Escrito por Micaela Constantini

Estamos frente a un dispositivo, en forma de diplomacia internacional, que tiene como objetivo mantener una regulación productiva que sostenga lo insostenible, el capitalismo imperialista, ahora en su versión verde.

Desde el domingo 31 de octubre hasta el 12 de noviembre se estará desarrollando la Conferencia de las Naciones Unidas sobre el Cambio Climático, más conocida como COP26. Se trata de la primera cumbre presencial luego de dos años, en la que participan delegados de casi todos los países que integran la ONU, una gran cantidad de jefes de Estado y de Gobierno, expertos y expertas en el tema ambiental, dirigentes empresariales, representantes de Organismos No Gubernamentales (ONG) y de la sociedad civil en general. Aunque se han realizado varias demandas por la falta de inclusión para “que los representantes de la sociedad civil puedan participar de manera efectiva en estas negociaciones críticas”, como denunció Sébastien Duyck, abogado senior en el Programa de Clima y Energía en el Centro de Derecho Ambiental Internacional (CIEL). 

La COP26 se realiza todos los años desde 1995, y se considera el órgano supremo desde donde los representantes de alto nivel discuten y negocian propuestas para reducir el calentamiento global. Se analizan y revisan los tratados adoptados por cada Estado participante. Las bases centrales desde la que parten son el protocolo de Kioto (2005) y el Acuerdo de París (2015). Se establece que el aumento de la temperatura global no supere los 2 grados centígrados, poniendo como techo 1,5 grados centígrados máximo.

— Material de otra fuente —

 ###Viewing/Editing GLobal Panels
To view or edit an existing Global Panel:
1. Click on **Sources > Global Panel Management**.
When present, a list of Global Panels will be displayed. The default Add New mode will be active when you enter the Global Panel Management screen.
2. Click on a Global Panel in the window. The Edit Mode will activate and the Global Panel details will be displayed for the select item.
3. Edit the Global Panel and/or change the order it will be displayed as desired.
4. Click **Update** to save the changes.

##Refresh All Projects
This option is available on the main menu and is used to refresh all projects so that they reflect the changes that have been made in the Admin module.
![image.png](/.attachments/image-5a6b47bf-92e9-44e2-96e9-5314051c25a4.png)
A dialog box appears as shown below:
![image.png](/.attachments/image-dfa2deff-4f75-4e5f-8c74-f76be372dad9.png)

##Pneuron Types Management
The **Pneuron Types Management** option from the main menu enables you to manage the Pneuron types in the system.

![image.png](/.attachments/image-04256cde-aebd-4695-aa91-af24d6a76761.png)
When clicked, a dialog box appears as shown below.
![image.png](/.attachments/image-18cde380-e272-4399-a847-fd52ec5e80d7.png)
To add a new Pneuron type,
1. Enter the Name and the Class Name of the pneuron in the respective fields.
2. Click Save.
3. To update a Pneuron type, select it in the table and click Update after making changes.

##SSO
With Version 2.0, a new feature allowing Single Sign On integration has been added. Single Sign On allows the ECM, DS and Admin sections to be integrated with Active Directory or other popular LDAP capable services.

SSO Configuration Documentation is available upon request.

Luego de 6 años del Acuerdo de París, de cada COP, cada G20 y cada compromiso asumido por los líderes mundiales no sólo no se ha logrado reducir la temperatura a 1,5ºC sino que las concentraciones de gases de efecto invernadero en la atmósfera han aumentado. Esto, según el informe provisional de la Organización Metereológica Mundial (OMM) sobre el estado del clima mundial en 2021, en función de los datos correspondientes a los primeros nueve meses de 2021, conduce a que “los últimos siete años están en camino de ser los siete más cálidos de los que se tiene registro”.

¿A qué se debe? A que la agenda climática, ambiental, ecológica debatida en estos espacios y Organismos Internacionales no persigue intereses eco-sociales, justicia ambiental o un intento de construir un mundo sustentable y respetuoso con la naturaleza. El ‘capitalismo verde’ es incoherente, guarda en sí mismo la contradicción ya que no existe compatibilidad entre capitalismo y cuidado del medio ambiente, o entre capitalismo y sustentabilidad ecológica.

Esta crisis climática social, que venimos atravesando todos los pueblos del planeta, es parte de la crisis sistémica del capitalismo decadente que manifiesta la inviabilidad de un sistema que mercantiliza absolutamente todo y pretende mantener un nivel predatorio insostenible. Esta crisis, como sostenemos desde PIA Global en el Manual Breve de Geopolítica, se trata de una crisis del paradigma civilizatorio, del capitalismo como formación económico social.

Es sumamente importante que los actores que buscan consolidar su discurso del ‘capitalismo verde’ no nos impongan la agenda. Aquí analizaremos algunas claves fundamentales para comprender lo incompatible del ‘capitalismo verde’ y los objetivos que hay detrás.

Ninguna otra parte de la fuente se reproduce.